Through The Sparks
(Skybucket)
Birmingham, Alabama, just might be the last place in the U.S. you'd expect to find an American match for the culturally keen observations-rock of Britain's Pulp - nevertheless, meet singer/songwriter Jud Nelson and Through the Sparks. The band is no mere doppelganger, though.
Musically, where Different Class-era Pulp piled on the high-price studio layers and recreated the claustrophobic feel of council tenancies and on-the-dole kids reliant on sex and drugs to cope with Britain's class warfare, Through the Sparks' baroque arrangements and elegant melodies - often buffeted by judicious four-piece horn sections - have a sunny, So-Cal underpinning and were recorded in the band's basement. They also emphasize just enough open space to reflect American dreams of endless frontiers and possibility. But despite suggestions that reinvention (or the illusion thereof) is just a highway out of town away, Nelson's young characters also turn out to be headed nowhere fast. They're either paralyzed by "twenty-seventeen" technology ("Buddy Holly's Gun") and "microwave dreams" ("Sad Rock") or tossing around impotent American can-do sales-patter that only earns "no no" for the "stuck rats" ("Turn Everything Off").

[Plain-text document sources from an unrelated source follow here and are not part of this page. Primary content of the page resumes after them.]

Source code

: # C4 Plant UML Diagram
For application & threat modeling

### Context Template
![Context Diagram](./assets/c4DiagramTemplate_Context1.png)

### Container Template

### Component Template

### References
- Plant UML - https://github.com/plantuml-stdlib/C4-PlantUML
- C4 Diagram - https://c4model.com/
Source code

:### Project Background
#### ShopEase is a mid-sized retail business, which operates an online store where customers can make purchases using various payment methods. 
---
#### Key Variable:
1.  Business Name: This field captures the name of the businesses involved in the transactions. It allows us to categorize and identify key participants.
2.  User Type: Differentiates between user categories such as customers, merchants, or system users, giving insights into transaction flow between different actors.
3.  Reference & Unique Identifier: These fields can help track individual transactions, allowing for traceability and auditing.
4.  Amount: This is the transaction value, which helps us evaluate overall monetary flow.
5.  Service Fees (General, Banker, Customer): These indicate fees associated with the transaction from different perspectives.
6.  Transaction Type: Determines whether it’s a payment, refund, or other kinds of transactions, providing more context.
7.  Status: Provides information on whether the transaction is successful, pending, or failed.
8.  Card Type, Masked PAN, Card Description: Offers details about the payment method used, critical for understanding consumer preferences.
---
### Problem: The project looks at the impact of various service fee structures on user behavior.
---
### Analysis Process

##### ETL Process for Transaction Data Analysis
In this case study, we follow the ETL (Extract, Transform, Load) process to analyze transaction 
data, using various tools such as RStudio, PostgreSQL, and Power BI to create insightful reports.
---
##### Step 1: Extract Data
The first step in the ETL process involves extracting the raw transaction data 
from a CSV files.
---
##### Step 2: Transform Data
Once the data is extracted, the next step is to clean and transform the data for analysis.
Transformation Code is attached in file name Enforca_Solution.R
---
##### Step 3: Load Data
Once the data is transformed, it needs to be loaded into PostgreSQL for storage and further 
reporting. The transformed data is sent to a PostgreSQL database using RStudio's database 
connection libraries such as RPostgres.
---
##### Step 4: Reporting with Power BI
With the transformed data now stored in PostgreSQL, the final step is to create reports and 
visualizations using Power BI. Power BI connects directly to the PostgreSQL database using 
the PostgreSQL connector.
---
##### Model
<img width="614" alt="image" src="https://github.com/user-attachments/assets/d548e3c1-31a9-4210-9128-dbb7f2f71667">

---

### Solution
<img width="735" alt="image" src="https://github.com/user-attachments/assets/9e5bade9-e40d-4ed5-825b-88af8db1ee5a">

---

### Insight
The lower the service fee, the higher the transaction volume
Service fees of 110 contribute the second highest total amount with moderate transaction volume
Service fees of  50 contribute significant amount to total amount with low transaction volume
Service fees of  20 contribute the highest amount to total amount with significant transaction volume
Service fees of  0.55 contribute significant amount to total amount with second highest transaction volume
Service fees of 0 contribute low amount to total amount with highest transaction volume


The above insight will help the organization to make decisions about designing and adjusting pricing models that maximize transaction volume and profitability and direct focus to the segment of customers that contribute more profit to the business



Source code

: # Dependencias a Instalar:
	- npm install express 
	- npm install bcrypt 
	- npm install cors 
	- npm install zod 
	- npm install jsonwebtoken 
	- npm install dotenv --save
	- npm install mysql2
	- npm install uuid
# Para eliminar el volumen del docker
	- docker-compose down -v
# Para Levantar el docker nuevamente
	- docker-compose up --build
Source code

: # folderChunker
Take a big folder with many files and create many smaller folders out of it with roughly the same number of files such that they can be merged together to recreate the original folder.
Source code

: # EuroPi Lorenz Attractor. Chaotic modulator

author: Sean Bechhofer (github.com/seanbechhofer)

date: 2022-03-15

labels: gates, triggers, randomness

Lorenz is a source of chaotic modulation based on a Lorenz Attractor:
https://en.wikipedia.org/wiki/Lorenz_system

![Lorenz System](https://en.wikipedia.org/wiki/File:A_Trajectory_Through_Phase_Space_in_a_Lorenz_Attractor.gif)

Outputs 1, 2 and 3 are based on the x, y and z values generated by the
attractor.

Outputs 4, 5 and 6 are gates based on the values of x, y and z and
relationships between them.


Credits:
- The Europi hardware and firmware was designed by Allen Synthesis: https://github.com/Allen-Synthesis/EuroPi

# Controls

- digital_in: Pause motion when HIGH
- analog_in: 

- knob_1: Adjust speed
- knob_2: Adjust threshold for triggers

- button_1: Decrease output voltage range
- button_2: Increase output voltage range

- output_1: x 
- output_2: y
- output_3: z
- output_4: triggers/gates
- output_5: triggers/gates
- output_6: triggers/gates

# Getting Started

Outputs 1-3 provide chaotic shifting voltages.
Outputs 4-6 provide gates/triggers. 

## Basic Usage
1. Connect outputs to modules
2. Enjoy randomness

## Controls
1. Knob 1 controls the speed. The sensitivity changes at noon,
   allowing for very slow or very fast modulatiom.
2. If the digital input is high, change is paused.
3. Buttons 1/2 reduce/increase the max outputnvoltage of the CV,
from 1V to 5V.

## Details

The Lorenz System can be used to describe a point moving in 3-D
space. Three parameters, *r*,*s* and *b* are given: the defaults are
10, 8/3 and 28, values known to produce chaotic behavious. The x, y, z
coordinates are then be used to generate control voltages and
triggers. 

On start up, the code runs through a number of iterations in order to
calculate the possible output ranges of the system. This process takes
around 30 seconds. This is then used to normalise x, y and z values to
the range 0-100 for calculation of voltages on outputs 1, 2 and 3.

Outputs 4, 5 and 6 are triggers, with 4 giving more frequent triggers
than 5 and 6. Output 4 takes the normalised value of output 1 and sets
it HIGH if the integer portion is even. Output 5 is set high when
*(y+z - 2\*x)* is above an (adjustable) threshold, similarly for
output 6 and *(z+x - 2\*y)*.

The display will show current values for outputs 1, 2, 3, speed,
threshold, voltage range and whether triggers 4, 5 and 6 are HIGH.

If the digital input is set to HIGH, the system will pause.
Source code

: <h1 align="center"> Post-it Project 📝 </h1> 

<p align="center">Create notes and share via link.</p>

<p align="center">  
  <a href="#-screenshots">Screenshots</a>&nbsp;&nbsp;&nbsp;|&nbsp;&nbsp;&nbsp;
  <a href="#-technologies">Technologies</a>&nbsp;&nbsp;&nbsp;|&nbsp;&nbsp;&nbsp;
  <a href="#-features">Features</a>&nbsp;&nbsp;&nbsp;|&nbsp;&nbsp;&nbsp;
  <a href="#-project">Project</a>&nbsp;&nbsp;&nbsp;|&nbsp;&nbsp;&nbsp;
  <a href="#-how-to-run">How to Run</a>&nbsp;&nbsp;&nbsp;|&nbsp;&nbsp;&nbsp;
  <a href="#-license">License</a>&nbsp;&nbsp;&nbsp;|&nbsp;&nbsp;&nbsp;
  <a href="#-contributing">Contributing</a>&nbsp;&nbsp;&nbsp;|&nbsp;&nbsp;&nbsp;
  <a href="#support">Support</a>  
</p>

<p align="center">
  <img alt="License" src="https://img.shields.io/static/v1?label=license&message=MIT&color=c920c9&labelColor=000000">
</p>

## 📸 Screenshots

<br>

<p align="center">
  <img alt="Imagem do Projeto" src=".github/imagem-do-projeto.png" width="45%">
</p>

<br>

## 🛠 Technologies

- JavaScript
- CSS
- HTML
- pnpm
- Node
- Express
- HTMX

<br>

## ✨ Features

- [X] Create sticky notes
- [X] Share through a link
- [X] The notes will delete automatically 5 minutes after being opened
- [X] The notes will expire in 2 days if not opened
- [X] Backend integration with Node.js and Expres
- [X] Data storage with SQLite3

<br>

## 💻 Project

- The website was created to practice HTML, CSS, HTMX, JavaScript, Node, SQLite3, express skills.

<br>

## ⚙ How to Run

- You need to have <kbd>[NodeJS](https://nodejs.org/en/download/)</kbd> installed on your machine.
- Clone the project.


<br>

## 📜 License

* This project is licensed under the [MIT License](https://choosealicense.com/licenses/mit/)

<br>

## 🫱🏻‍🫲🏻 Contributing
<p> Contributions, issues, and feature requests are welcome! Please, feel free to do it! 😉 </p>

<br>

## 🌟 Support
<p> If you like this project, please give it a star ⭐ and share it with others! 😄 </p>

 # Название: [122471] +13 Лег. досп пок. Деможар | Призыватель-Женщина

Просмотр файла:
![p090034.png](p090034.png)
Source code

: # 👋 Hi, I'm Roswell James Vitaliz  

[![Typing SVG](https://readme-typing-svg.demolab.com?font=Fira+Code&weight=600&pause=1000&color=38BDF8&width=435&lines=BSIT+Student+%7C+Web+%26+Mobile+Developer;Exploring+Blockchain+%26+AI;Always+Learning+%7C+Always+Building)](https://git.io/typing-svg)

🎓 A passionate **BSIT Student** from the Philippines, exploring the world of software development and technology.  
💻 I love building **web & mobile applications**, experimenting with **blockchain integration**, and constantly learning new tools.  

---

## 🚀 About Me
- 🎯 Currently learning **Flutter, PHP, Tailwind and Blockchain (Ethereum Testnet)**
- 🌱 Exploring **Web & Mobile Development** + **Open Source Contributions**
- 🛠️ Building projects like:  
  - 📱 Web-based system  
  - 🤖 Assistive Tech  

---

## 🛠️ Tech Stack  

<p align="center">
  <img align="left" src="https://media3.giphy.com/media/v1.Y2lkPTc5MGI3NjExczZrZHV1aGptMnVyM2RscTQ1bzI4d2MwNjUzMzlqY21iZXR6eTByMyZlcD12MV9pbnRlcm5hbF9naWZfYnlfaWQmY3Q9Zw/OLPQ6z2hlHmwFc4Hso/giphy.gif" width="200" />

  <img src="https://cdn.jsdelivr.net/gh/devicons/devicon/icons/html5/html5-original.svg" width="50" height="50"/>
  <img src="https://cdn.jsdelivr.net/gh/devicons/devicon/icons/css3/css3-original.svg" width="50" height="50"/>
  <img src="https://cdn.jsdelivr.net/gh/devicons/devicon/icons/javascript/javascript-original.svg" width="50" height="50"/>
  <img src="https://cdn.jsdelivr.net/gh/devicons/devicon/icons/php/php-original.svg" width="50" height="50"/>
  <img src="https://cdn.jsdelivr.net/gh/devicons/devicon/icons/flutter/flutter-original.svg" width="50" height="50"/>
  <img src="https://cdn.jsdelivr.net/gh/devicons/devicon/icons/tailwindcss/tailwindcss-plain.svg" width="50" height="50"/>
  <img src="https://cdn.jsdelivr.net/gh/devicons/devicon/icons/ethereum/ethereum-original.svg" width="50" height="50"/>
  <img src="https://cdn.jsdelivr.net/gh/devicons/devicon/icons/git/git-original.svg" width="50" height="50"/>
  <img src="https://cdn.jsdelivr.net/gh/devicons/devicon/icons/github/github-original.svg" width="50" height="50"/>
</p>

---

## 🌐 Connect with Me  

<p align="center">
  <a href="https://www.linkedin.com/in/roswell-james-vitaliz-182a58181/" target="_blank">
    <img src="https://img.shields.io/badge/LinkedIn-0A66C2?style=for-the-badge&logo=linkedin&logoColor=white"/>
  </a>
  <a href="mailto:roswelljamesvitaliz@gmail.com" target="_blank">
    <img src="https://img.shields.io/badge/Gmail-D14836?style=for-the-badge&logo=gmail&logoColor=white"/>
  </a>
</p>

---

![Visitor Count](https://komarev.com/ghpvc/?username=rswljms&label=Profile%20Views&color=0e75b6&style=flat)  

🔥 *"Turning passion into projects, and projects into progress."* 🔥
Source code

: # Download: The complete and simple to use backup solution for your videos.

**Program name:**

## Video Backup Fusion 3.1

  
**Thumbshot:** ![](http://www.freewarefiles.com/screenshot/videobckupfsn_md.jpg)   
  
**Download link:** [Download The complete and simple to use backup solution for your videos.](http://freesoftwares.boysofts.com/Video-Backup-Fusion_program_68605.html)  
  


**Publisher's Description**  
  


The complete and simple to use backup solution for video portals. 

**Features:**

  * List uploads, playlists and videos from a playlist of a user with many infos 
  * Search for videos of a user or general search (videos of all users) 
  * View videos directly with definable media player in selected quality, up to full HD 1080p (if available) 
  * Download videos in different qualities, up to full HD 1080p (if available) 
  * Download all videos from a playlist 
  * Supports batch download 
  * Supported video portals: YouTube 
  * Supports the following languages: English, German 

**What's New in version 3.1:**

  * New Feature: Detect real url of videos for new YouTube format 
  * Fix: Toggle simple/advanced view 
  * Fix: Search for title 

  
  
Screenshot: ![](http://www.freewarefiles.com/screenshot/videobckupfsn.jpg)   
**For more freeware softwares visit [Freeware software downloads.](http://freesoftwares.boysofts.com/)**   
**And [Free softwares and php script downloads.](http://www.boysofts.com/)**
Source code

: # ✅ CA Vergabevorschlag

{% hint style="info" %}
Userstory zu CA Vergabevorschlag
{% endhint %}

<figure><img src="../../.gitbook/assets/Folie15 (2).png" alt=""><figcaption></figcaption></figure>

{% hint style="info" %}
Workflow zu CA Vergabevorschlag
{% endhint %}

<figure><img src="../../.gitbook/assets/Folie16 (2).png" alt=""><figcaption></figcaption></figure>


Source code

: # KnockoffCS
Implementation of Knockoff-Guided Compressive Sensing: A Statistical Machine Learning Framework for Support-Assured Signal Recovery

These differences in the narrative point of view (and variations in the instrumental palette) become critical as more similarities with Pulp emerge. Chief among them is that Nelson sounds uncannily like Jarvis Cocker, his clever lyrics and pointed enunciation also recalling the Pulp frontman's suave way with pin-prick observations and admirable turns-of-phrase. (Nelson doesn't rely as much on lothario-snark, but this is still high praise; most lyricists could stand a lesson or two in quality Brit-wit.) And when Nelson opts for the falsetto on "Statue Scared" to chronicle dissolute behavior on empty avenues "at dawn when your kicks are through," or sings of his aging pals on "Oyster Eyes" that "you're not growing old/you're just falling to pieces in your youth," the comparisons get even more apt.
Some may blanch at the similarities, but Worm Moon Rising is more focused and direct than the band's 2007 debut, Lazarus Beach, and if the result is a set of songs that remind you of Pulp at the height of their powers, only with key American twists? Well, that sounds like something to be quite proud of.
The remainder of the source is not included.